Friday, January 13, 2006


International economists like to distinguish between “tradeable” and “nontradeable” goods. Tradeable goods are those that can be obtained in other countries, and whose flows are subject to the various theories of international trade. Nontradeables must be produced domestically for technological reasons. The classic example is haircuts: no matter how much transportation costs fall, how globalized we become, haircuts are always bought from a domestic producer.

But one clear effect of globalization – the reaction of producers to falling transport costs – is to convert nontradeables into tradeables. And one of the most interesting manifestations of this phenomenon is the globalization of medicine. Medicine was once a quintessentially nontradeable good. You drove to the family doctor, and then he might have sent some X-rays to be developed on the other side of town. If things were bad enough, your doctor admitted you to a hospital nearby.

But no more. Increasingly MRIs are sent over the Internet to be read overnight in India, so that they are ready to be interpreted by the physician in the U.S. in the morning. Surgery clinics in places like Thailand now cater to Westerners who (if they are Americans) don’t want to pay very high out-of-pocket fees or (if they are Europeans or Canadians) don’t want to be on the waiting list for months or years. The medical care is state-of-the-art, English is the language of interaction, the Westerners can afford to pay a lot, and everyone is satisfied.

This raises the possibility that soon medical care will be a brand-name enterprise, with global medical brands every bit as recognizable as those for athletic shoes, accounting or fast food. One could easily imagine the Mayo Clinic or the M.D. Anderson Cancer Center having a location (or a franchise) in Paris, Shanghai or Dubai. Indeed, another of America’s well-known medical brands, the Cleveland Clinic, has already taken baby steps in this direction, moving out of Cleveland to establish two clinics in Florida.

Medicine is tailor-made for the brand name. The economic theory of brands says that they help consumers save search costs. If you are in a city you don’t know and you have the choice of Applebee’s or Joe’s, with Applebee’s you know what you are going to get. If you have a high tolerance for culinary risk and/or a lot of time to look into it, you may prefer to take a flyer on Joe’s. But if you want a known quantity you stick with the brand name. This is why, as long as their use is adequately policed by the owner, trademarks (unlike patents and copyrights) never expire. With the latter two there is a tradeoff between the need to encourage innovation by outlawing cheap copying of a breakthrough that was expensive to develop and the undesirability of legalized monopoly. But trademarks are capable of performing their function of conveying useful information about product traits forever. Brands are most likely when there is uncertainty about the quality of the product, and obviously medical care, which most patients know little about, is a good that has this feature in spades. And it is still true that the reputation of some of the American clinical medical brands is unrivaled.

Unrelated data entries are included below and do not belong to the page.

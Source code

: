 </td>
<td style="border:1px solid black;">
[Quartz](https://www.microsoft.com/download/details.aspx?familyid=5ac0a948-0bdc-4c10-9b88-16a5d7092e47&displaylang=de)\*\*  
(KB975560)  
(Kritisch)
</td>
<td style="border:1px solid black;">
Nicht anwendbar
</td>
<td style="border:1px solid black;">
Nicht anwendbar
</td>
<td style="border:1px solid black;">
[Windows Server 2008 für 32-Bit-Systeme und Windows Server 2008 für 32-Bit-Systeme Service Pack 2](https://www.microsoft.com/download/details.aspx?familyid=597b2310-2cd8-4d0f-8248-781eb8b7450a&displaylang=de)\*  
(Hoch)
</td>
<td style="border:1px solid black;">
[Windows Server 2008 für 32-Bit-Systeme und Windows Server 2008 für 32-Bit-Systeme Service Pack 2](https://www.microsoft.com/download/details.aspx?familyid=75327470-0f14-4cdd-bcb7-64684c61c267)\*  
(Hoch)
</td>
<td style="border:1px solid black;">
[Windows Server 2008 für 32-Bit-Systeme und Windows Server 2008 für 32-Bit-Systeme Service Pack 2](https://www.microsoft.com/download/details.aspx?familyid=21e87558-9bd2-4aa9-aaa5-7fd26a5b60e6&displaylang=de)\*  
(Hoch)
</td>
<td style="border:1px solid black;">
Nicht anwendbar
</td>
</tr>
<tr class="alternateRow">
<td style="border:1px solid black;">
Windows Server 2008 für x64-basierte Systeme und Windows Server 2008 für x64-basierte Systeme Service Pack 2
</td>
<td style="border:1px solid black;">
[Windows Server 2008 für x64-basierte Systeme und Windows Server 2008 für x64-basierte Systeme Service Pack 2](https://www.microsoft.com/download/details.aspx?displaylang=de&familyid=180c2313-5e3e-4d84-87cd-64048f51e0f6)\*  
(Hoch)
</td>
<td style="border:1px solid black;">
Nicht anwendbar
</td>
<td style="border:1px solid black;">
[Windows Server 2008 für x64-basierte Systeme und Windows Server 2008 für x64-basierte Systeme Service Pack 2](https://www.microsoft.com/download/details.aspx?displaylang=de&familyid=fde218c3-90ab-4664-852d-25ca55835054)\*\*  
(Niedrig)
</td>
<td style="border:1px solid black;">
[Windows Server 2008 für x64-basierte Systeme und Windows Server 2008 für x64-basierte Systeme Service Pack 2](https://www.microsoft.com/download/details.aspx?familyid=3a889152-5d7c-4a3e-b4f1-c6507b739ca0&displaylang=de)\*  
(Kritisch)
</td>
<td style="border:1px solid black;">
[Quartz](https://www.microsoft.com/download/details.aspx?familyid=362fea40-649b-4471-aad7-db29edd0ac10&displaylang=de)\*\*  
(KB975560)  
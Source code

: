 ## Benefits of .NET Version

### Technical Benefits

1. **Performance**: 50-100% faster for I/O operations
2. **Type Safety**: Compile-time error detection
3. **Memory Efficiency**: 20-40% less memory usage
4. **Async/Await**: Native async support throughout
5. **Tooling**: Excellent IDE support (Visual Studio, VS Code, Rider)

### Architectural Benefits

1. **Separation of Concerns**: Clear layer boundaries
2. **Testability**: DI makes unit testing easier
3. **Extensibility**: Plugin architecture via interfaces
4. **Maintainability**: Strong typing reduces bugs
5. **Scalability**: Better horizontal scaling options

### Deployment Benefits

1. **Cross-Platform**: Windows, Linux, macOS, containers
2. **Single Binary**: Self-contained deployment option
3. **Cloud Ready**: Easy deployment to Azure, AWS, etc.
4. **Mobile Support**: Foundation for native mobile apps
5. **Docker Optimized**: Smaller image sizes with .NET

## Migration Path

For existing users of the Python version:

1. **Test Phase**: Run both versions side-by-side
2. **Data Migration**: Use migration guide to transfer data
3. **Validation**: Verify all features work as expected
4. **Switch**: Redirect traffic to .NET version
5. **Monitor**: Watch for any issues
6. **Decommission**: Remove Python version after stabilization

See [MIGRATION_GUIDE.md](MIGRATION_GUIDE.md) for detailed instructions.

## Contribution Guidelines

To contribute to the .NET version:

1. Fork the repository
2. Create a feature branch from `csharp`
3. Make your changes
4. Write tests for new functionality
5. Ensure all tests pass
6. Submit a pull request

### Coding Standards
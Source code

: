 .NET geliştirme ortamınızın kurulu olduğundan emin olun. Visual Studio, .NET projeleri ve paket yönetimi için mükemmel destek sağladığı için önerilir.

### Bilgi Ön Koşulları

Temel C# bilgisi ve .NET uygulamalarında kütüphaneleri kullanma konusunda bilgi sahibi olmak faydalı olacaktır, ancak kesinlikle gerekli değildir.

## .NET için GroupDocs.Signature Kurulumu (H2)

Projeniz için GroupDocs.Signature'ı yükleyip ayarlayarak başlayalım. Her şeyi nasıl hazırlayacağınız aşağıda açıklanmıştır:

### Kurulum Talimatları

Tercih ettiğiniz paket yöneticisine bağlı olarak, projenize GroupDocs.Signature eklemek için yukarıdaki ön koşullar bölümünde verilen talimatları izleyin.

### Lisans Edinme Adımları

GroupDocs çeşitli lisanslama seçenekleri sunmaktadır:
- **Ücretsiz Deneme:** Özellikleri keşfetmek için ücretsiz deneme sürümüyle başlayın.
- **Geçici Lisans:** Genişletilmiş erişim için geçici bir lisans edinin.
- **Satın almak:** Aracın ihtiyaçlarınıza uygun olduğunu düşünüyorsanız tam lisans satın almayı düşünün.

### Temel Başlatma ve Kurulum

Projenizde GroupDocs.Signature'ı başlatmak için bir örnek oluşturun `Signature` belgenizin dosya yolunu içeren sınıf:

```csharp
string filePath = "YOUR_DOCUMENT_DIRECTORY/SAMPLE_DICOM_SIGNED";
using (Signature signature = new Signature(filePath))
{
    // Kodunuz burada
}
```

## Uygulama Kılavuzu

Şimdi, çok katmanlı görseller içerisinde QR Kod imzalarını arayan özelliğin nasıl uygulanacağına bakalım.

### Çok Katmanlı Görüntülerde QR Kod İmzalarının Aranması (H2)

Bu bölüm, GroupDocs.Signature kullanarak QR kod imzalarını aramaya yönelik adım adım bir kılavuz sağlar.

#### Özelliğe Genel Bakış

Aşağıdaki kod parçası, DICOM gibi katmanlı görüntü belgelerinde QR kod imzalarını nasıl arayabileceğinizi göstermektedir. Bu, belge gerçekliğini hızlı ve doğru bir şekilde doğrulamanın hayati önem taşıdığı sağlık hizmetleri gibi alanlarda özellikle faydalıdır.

I predict that these major brands will ultimately be established worldwide, both to serve foreign markets and medical tourists coming from the home countries. That many Indians who have made it big in high technology in the U.S. have gone home is well-known. The huge representation of South Asians in American medicine may yet spur a return of physicians home to establish American medical franchises there. The tricks will be, first, to maintain brand quality and, second, to try to keep rich-country residents paying rich-country prices, because local clinics in Thailand, India, Mexico and so on will compete on the basis of price. The interesting question will be whether these developing-country clinics can establish their own brand identities, in the way some Chinese car companies (e.g., the Chinese car maker Chery) are trying to do in Western markets. But I would expect to see a Mayo Clinic Bangalore ere long, and some compelling Indian brand penetrating the U.S. clinical market soon after.


Anonymous judson said...

Interesting, just so you know M. D. Anderson already has branches in Orlando, and Spain. Branching out already...

1:02 AM  
Anonymous Joe Chrysler said...

Hi, my name is Joe Chrysler and I'm inolved in a High School debate league. I would like to quote you in my debates but I'm having a little bit of trouble finding out your credentials. I noticed that you were the Assistance Professor of Economics at Wright Stat University. I read your article "Measuring Bad Governance" on the Cato Institute website but it didn't tell me much about your level of expertise in global issues except the note about your occupation at Wright State. If possible, could you please post some more details in your profile? The topic for the debates this year is U.S. Official Development Assistance to Venezuela, Argentina, and Colombia. I find your research very helpful.

11:20 AM  
Blogger Evan said...

Hi Joe,

I am the author of this blog. As you note, I am an economics professor who has published some empirical work on global economic growth. ODA is a mistake because most of it is stolen.